A Francè... t'ho messo 100% del voto, ma se potevo ti mettevo 1.000!!
Non sei brava. DI più. TU scrivi come un Dio!!!
...una Dea, pardon!

😄 che sei lusinghiero. Non merito tanto. Ma è stato davvero un momento speciale. Grazie mille 😚

I tuoi post sono stupendi! Curati grammaticalmente e ben scorrevoli :) ti seguo, complimenti!

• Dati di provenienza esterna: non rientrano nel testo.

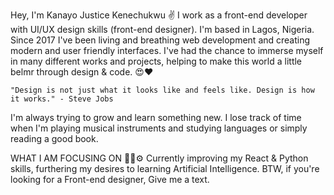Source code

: Hey, I'm Kanayo Justice Kenechukwu ✌ 
I work as a front-end developer with UI/UX design skills (front-end designer). I'm based in Lagos, Nigeria.
Since 2017 I've been living and breathing web development and creating modern and user friendly interfaces. I've had the chance to
immerse myself in many different works and projects, helping to make this world a little belmr through design & code. 😍❤
   
    "Design is not just what it looks like and feels like. Design is how it works." - Steve Jobs
    
I'm always trying to grow and learn something new. I lose track of time when I'm playing musical instruments and studying languages or simply reading
a good book.

WHAT I AM FOCUSING ON 👩‍💻⚙
Currently improving my React & Python skills, furthering my desires to learning Artificial Intelligence.
BTW, if you're looking for a Front-end designer, Give me a text.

I momenti saranno anche speciali, ma il tuo modo di scrivere lo è di più.. Chapeau!

ma quanto ti ringrazio!

Post davvero bello e profondo , complimenti @martaorabasta

grazie mille :)

Mi piace tantissimo come scrivi 😊 una volta dissero anche a me di essere arrogante durante una valutazione, capisco come ci si sente... E fai bene a perdonarti; deve essere stata una doppia gioia per te! Tanti auguri al tuo giovane uomo 😉

Grazie gianluccio. Talvolta la giovane età presenta dei punti di rottura utili. Capire quanto si è presuntuosi e arroganti e uno di questi. Un augurio per le feste 🤗

Bellissimo. Delicato e profondo, un avvicendarsi di epoche ed emozioni. Mi sono emozionata, molto. brava!!!

Che dire? Bravaaaaa!

🙌🙌🙌 parrino grazissime

I figli a volte hanno questo potere di riconciliarti col passato. Bravo Aldo, tesoro della casa 😘

Sì paolilla è vero. Aspetta e vedrai. Fiducia e pazienza. Te ne voglio

Anche il mio folletto biondo ha fatto già la sua magia, quando morì mio padre. Te ne voglio tanto anch’io.